Il y a trois ou quatre sortes d’usages des effluents qui impliquent différents niveaux de propreté. Le moins exigeant concerne l’utilisation pour des systèmes de chauffage ou de refroidissement dans l’industrie. Vient ensuite l’agriculture, le but étant que l’eau destinée à l’irrigation ne contamine pas la chaîne alimentaire. C’est enfin l’eau potable (mais les réticences sont encore très importantes), et l’eau ultrapure par exemple pour des usines de composants électroniques.

Gisement de matière première

L’Unesco plaide pour des petits systèmes de traitement des eaux. « Les systèmes centralisés à grande échelle nécessitent un investissement financier trop important et l’entretien est également trop coûteux », précise Richard Connor, « d’autant que le plus souvent il ne s’agit pas de traiter l’eau comme de l’eau potable mais de la rendre sécuritaire », rappelle-t-il.

L’Agence des Nations unies insiste également dans son rapport sur le fait que les eaux usées sont  un gisement de matière première. « On estime que 22 % de la demande mondiale en phosphore pourrait être satisfaite grâce au traitement des urines et des excréments humains. Déjà, certains pays comme la Suisse imposent la récupération de certains nutriments comme le phosphore », précise le document. Un minéral dont « les experts estiment qu’il sera épuisé dans 50 à 100 ans », ajoute Richard Connor.

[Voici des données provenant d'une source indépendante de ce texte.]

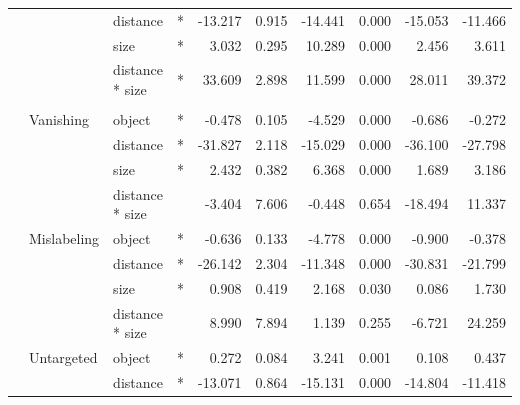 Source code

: \begin{longtable}[t]{llllrrrrrr}
\cmidrule{3-10}\nopagebreak
\hspace{1em} &  & distance & * & -13.217 & 0.915 & -14.441 & 0.000 & -15.053 & -11.466\\
\cmidrule{3-10}\nopagebreak
\hspace{1em} &  & size & * & 3.032 & 0.295 & 10.289 & 0.000 & 2.456 & 3.611\\
\cmidrule{3-10}\nopagebreak
\hspace{1em} &  & distance * size & * & 33.609 & 2.898 & 11.599 & 0.000 & 28.011 & 39.372\\
\cmidrule{1-10}\pagebreak[0]
\addlinespace[0.3em]
\multicolumn{10}{l}{\textbf{Faster R-CNN}}\\
\hspace{1em} & Vanishing & object & * & -0.478 & 0.105 & -4.529 & 0.000 & -0.686 & -0.272\\
\cmidrule{3-10}\nopagebreak
\hspace{1em} &  & distance & * & -31.827 & 2.118 & -15.029 & 0.000 & -36.100 & -27.798\\
\cmidrule{3-10}\nopagebreak
\hspace{1em} &  & size & * & 2.432 & 0.382 & 6.368 & 0.000 & 1.689 & 3.186\\
\cmidrule{3-10}\nopagebreak
\hspace{1em} &  & distance * size &  & -3.404 & 7.606 & -0.448 & 0.654 & -18.494 & 11.337\\
\cmidrule{2-10}\nopagebreak
\hspace{1em} & Mislabeling & object & * & -0.636 & 0.133 & -4.778 & 0.000 & -0.900 & -0.378\\
\cmidrule{3-10}\nopagebreak
\hspace{1em} &  & distance & * & -26.142 & 2.304 & -11.348 & 0.000 & -30.831 & -21.799\\
\cmidrule{3-10}\nopagebreak
\hspace{1em} &  & size & * & 0.908 & 0.419 & 2.168 & 0.030 & 0.086 & 1.730\\
\cmidrule{3-10}\nopagebreak
\hspace{1em} &  & distance * size &  & 8.990 & 7.894 & 1.139 & 0.255 & -6.721 & 24.259\\
\cmidrule{2-10}\nopagebreak
\hspace{1em} & Untargeted & object & * & 0.272 & 0.084 & 3.241 & 0.001 & 0.108 & 0.437\\
\cmidrule{3-10}\nopagebreak
\hspace{1em} &  & distance & * & -13.071 & 0.864 & -15.131 & 0.000 & -14.804 & -11.418\\

\end{longtable}
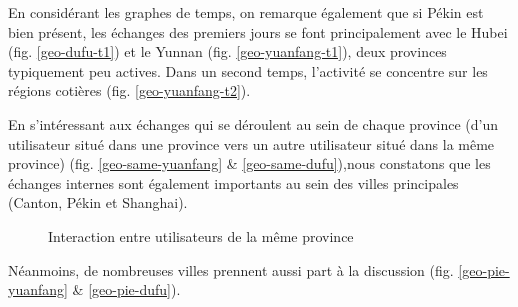 En consid\'erant les graphes de temps, on remarque \'egalement que si P\'ekin est bien pr\'esent, les \'echanges des premiers jours se font principalement avec le Hubei (fig. \ref{geo-dufu-t1}) et le Yunnan (fig. \ref{geo-yuanfang-t1}), deux provinces typiquement peu actives. Dans un second temps, l'activité se concentre sur les régions cotières (fig. \ref{geo-yuanfang-t2}).

En s{\textquoteright}int\'eressant aux \'echanges qui se d\'eroulent au sein de chaque province (d{\textquoteright}un utilisateur situ\'e dans une province vers un autre utilisateur situ\'e dans la m\^eme province) (fig. \ref{geo-same-yuanfang} \& \ref{geo-same-dufu}),nous constatons que les \'echanges internes sont \'egalement importants au sein des villes principales (Canton, P\'ekin et Shanghai).

\begin{figure}[h!]
    \centering
    \caption{
        Interaction entre utilisateurs de la m\^eme province
    }
\end{figure}

Néanmoins, de nombreuses villes prennent aussi part \`a la discussion (fig. \ref{geo-pie-yuanfang} \& \ref{geo-pie-dufu}). 


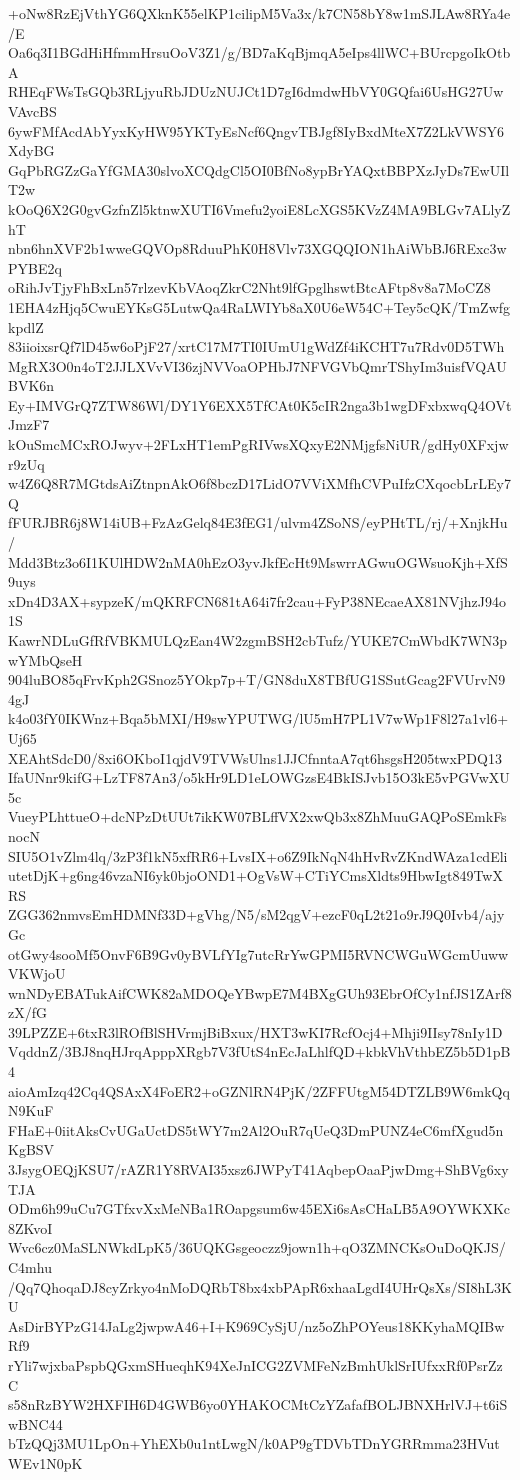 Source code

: +oNw8RzEjVthYG6QXknK55elKP1cilipM5Va3x/k7CN58bY8w1mSJLAw8RYa4e/E
Oa6q3I1BGdHiHfmmHrsuOoV3Z1/g/BD7aKqBjmqA5eIps4llWC+BUrcpgoIkOtbA
RHEqFWsTsGQb3RLjyuRbJDUzNUJCt1D7gI6dmdwHbVY0GQfai6UsHG27UwVAvcBS
6ywFMfAcdAbYyxKyHW95YKTyEsNcf6QngvTBJgf8IyBxdMteX7Z2LkVWSY6XdyBG
GqPbRGZzGaYfGMA30slvoXCQdgCl5OI0BfNo8ypBrYAQxtBBPXzJyDs7EwUIlT2w
kOoQ6X2G0gvGzfnZl5ktnwXUTI6Vmefu2yoiE8LcXGS5KVzZ4MA9BLGv7ALlyZhT
nbn6hnXVF2b1wweGQVOp8RduuPhK0H8Vlv73XGQQION1hAiWbBJ6RExc3wPYBE2q
oRihJvTjyFhBxLn57rlzevKbVAoqZkrC2Nht9lfGpglhswtBtcAFtp8v8a7MoCZ8
1EHA4zHjq5CwuEYKsG5LutwQa4RaLWIYb8aX0U6eW54C+Tey5cQK/TmZwfgkpdlZ
83iioixsrQf7lD45w6oPjF27/xrtC17M7TI0IUmU1gWdZf4iKCHT7u7Rdv0D5TWh
MgRX3O0n4oT2JJLXVvVI36zjNVVoaOPHbJ7NFVGVbQmrTShyIm3uisfVQAUBVK6n
Ey+IMVGrQ7ZTW86Wl/DY1Y6EXX5TfCAt0K5cIR2nga3b1wgDFxbxwqQ4OVtJmzF7
kOuSmcMCxROJwyv+2FLxHT1emPgRIVwsXQxyE2NMjgfsNiUR/gdHy0XFxjwr9zUq
w4Z6Q8R7MGtdsAiZtnpnAkO6f8bczD17LidO7VViXMfhCVPuIfzCXqocbLrLEy7Q
fFURJBR6j8W14iUB+FzAzGelq84E3fEG1/ulvm4ZSoNS/eyPHtTL/rj/+XnjkHu/
Mdd3Btz3o6I1KUlHDW2nMA0hEzO3yvJkfEcHt9MswrrAGwuOGWsuoKjh+XfS9uys
xDn4D3AX+sypzeK/mQKRFCN681tA64i7fr2cau+FyP38NEcaeAX81NVjhzJ94o1S
KawrNDLuGfRfVBKMULQzEan4W2zgmBSH2cbTufz/YUKE7CmWbdK7WN3pwYMbQseH
904luBO85qFrvKph2GSnoz5YOkp7p+T/GN8duX8TBfUG1SSutGcag2FVUrvN94gJ
k4o03fY0IKWnz+Bqa5bMXI/H9swYPUTWG/lU5mH7PL1V7wWp1F8l27a1vl6+Uj65
XEAhtSdcD0/8xi6OKboI1qjdV9TVWsUlns1JJCfnntaA7qt6hsgsH205twxPDQ13
IfaUNnr9kifG+LzTF87An3/o5kHr9LD1eLOWGzsE4BkISJvb15O3kE5vPGVwXU5c
VueyPLhttueO+dcNPzDtUUt7ikKW07BLffVX2xwQb3x8ZhMuuGAQPoSEmkFsnocN
SIU5O1vZlm4lq/3zP3f1kN5xfRR6+LvsIX+o6Z9IkNqN4hHvRvZKndWAza1cdEli
utetDjK+g6ng46vzaNI6yk0bjoOND1+OgVsW+CTiYCmsXldts9HbwIgt849TwXRS
ZGG362nmvsEmHDMNf33D+gVhg/N5/sM2qgV+ezcF0qL2t21o9rJ9Q0Ivb4/ajyGc
otGwy4sooMf5OnvF6B9Gv0yBVLfYIg7utcRrYwGPMI5RVNCWGuWGcmUuwwVKWjoU
wnNDyEBATukAifCWK82aMDOQeYBwpE7M4BXgGUh93EbrOfCy1nfJS1ZArf8zX/fG
39LPZZE+6txR3lROfBlSHVrmjBiBxux/HXT3wKI7RcfOcj4+Mhji9IIsy78nIy1D
VqddnZ/3BJ8nqHJrqApppXRgb7V3fUtS4nEcJaLhlfQD+kbkVhVthbEZ5b5D1pB4
aioAmIzq42Cq4QSAxX4FoER2+oGZNlRN4PjK/2ZFFUtgM54DTZLB9W6mkQqN9KuF
FHaE+0iitAksCvUGaUctDS5tWY7m2Al2OuR7qUeQ3DmPUNZ4eC6mfXgud5nKgBSV
3JsygOEQjKSU7/rAZR1Y8RVAI35xsz6JWPyT41AqbepOaaPjwDmg+ShBVg6xyTJA
ODm6h99uCu7GTfxvXxMeNBa1ROapgsum6w45EXi6sAsCHaLB5A9OYWKXKc8ZKvoI
Wvc6cz0MaSLNWkdLpK5/36UQKGsgeoczz9jown1h+qO3ZMNCKsOuDoQKJS/C4mhu
/Qq7QhoqaDJ8cyZrkyo4nMoDQRbT8bx4xbPApR6xhaaLgdI4UHrQsXs/SI8hL3KU
AsDirBYPzG14JaLg2jwpwA46+I+K969CySjU/nz5oZhPOYeus18KKyhaMQIBwRf9
rYli7wjxbaPspbQGxmSHueqhK94XeJnICG2ZVMFeNzBmhUklSrIUfxxRf0PsrZzC
s58nRzBYW2HXFIH6D4GWB6yo0YHAKOCMtCzYZafafBOLJBNXHrlVJ+t6iSwBNC44
bTzQQj3MU1LpOn+YhEXb0u1ntLwgN/k0AP9gTDVbTDnYGRRmma23HVutWEv1N0pK
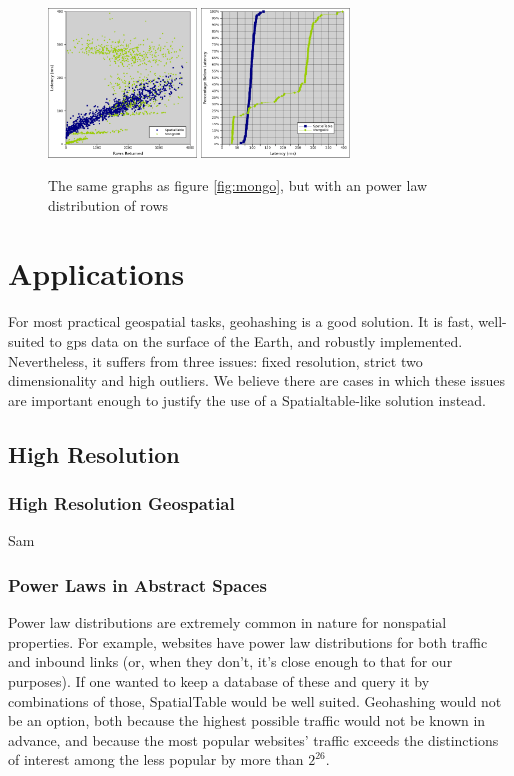 \documentclass[11pt]{article}
\begin{document}
\begin{figure}[h]
\includegraphics[width=1.55in]{st_mongo_exp}
\includegraphics[width=1.55in]{st_mongo_exp_cumu}
\caption{The same graphs as figure \ref{fig:mongo}, but with an power law distribution of rows}
\label{fig:mongoexp}
\end{figure}

\section{Applications}

For most practical geospatial tasks, geohashing is a good solution.  It is fast, well-suited to gps data on the surface of the Earth, and robustly implemented.  Nevertheless, it suffers from three issues: fixed resolution, strict two dimensionality and high outliers.  We believe there are cases in which these issues are important enough to justify the use of a Spatialtable-like solution instead.

\subsection{High Resolution}

\subsubsection{High Resolution Geospatial}
Sam

\subsubsection{Power Laws in Abstract Spaces}

Power law distributions are extremely common in nature for nonspatial properties.  For example, websites have power law distributions for both traffic and inbound links (or, when they don't, it's close enough to that for our purposes)\cite{powlaw}.  If one wanted to keep a database of these and query it by combinations of those, SpatialTable would be well suited.  Geohashing would not be an option, both because the highest possible traffic would not be known in advance, and because the most popular websites' traffic exceeds the distinctions of interest among the less popular by more than $2^{26}$.
\end{document}
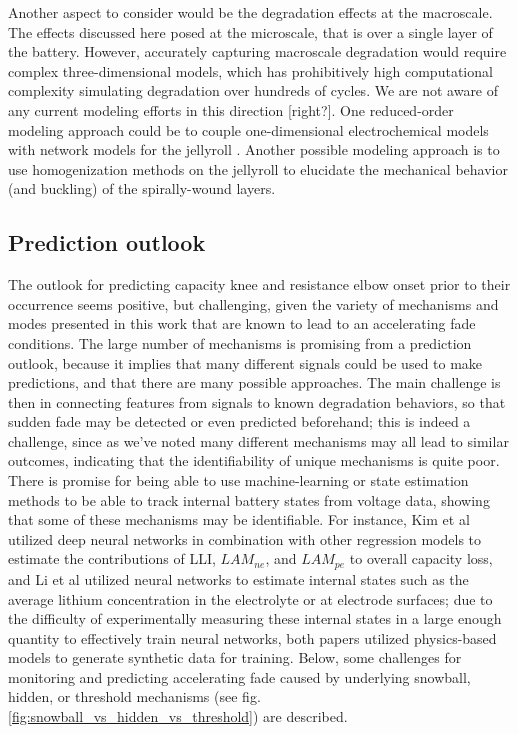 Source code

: \documentclass[journal=jpclcd,manuscript=article]{achemso}
\begin{document}
Another aspect to consider would be the degradation effects at the macroscale. The effects discussed here posed at the microscale, that is over a single layer of the battery. However, accurately capturing macroscale degradation would require complex three-dimensional models, which has prohibitively high computational complexity simulating degradation over hundreds of cycles. We are not aware of any current modeling efforts in this direction [right?]. One reduced-order modeling approach could be to couple one-dimensional electrochemical models with network models for the jellyroll \cite{tranter_probing_2020}. Another possible modeling approach is to use homogenization methods on the jellyroll \cite{psaltis_homogenisation_2020} to elucidate the mechanical behavior (and buckling) of the spirally-wound layers.

\subsection{Prediction outlook}
The outlook for predicting capacity knee and resistance elbow onset prior to their occurrence seems positive, but challenging, given the variety of mechanisms and modes presented in this work that are known to lead to an accelerating fade conditions. The large number of mechanisms is promising from a prediction outlook, because it implies that many different signals could be used to make predictions, and that there are many possible approaches. The main challenge is then in connecting features from signals to known degradation behaviors, so that sudden fade may be detected or even predicted beforehand; this is indeed a challenge, since as we've noted many different mechanisms may all lead to similar outcomes, indicating that the identifiability of unique mechanisms is quite poor. There is promise for being able to use machine-learning or state estimation methods to be able to track internal battery states from voltage data, showing that some of these mechanisms may be identifiable. For instance, Kim et al \cite{kim_2021} utilized deep neural networks in combination with other regression models to estimate the contributions of LLI, $LAM_{ne}$, and $LAM_{pe}$ to overall capacity loss, and Li et al \cite{li_2021} utilized neural networks to estimate internal states such as the average lithium concentration in the electrolyte or at electrode surfaces; due to the difficulty of experimentally measuring these internal states in a large enough quantity to effectively train neural networks, both papers utilized physics-based models to generate synthetic data for training. Below, some challenges for monitoring and predicting accelerating fade caused by underlying snowball, hidden, or threshold mechanisms (see fig.  \ref{fig:snowball_vs_hidden_vs_threshold}) are described.
\end{document}
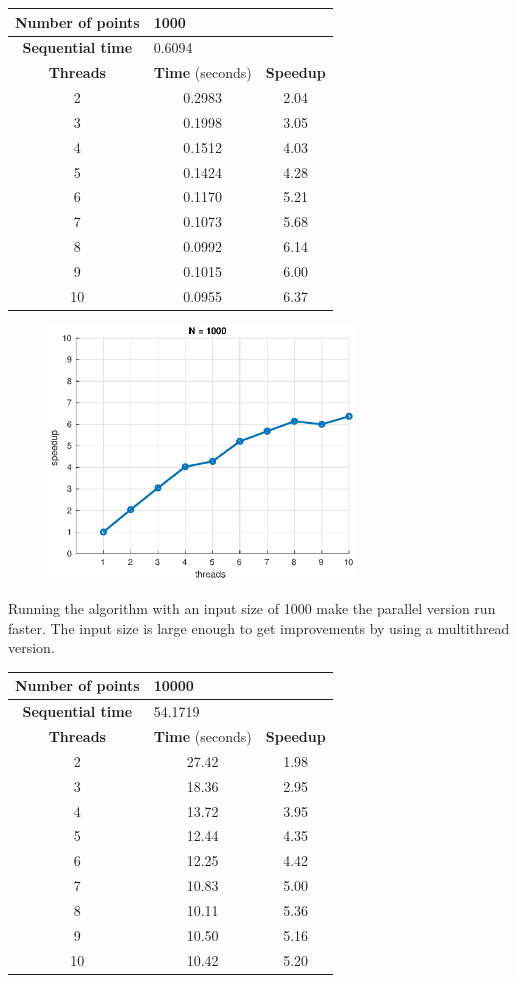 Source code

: \documentclass[10pt,twocolumn,letterpaper]{article}
\begin{document}
\begin{table}[H]
\begin{tabular}{c c c}
\hline
\textbf{Number of points} & \multicolumn{2}{l}{1000} \\ 
\hline
\textbf{Sequential time} & \multicolumn{2}{l}{0.6094} \\
\hline
\textbf{Threads} & \textbf{Time} (seconds) & \textbf{Speedup} \\
\hline
2 & 0.2983 & 2.04 \\
3 & 0.1998 & 3.05 \\
4 & 0.1512 & 4.03 \\
5 & 0.1424 & 4.28 \\
6 & 0.1170 & 5.21 \\
7 & 0.1073 & 5.68 \\
8 & 0.0992 & 6.14 \\
9 & 0.1015 & 6.00 \\
10 & 0.0955 & 6.37 \\
\end{tabular}
\end{table}

\begin{figure}[H]
\centering
\includegraphics[width=3.2in]{fig/speedup1000.eps}
\end{figure}

Running the algorithm with an input size of 1000 make the parallel version run faster. The input size is large enough to get improvements by using a multithread version.

\begin{table}[H]
\centering
\begin{tabular}{ccc}
\hline
\textbf{Number of points} & \multicolumn{2}{l}{10000} \\ 
\hline
\textbf{Sequential time} & \multicolumn{2}{l}{54.1719} \\
\hline
\textbf{Threads} & \textbf{Time} (seconds) & \textbf{Speedup} \\
\hline
2 & 27.42 & 1.98 \\
3 & 18.36 & 2.95 \\
4 & 13.72 & 3.95 \\
5 & 12.44 & 4.35 \\
6 & 12.25 & 4.42 \\
7 & 10.83 & 5.00 \\
8 & 10.11 & 5.36 \\
9 & 10.50 & 5.16 \\
10 & 10.42 & 5.20 \\
\hline
\end{tabular}
\end{table}
\end{document}
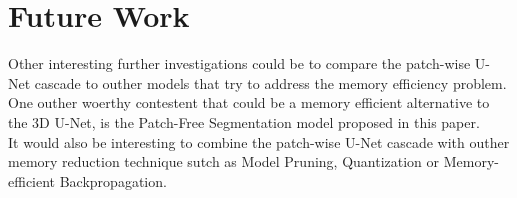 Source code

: \section{Future Work}
Other interesting further investigations could be to compare the patch-wise U-Net cascade to outher models that try to address the memory efficiency problem. One outher woerthy contestent that could be a memory efficient alternative to the 3D U-Net,
is the Patch-Free Segmentation model proposed in this paper\cite{wang_super-resolution_2023}.\\[1ex]
It would also be interesting to combine the patch-wise U-Net cascade with outher memory reduction technique sutch as Model Pruning, Quantization or Memory-efficient Backpropagation.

Déjà 70 à 100 pays dans le monde font du dessalement d’eau de mer pour obtenir de l’eau douce. « Ce n’est plus une solution de pays riches », précise Loïc Fauchon. « Ce sera dans quelques années la même chose pour les eaux usées », plaide-t-il. Aujourd’hui encore, 2,4 milliards de personnes dans le monde ne disposent pas d’accès à une installation sanitaire. La plus rudimentaire soit-elle.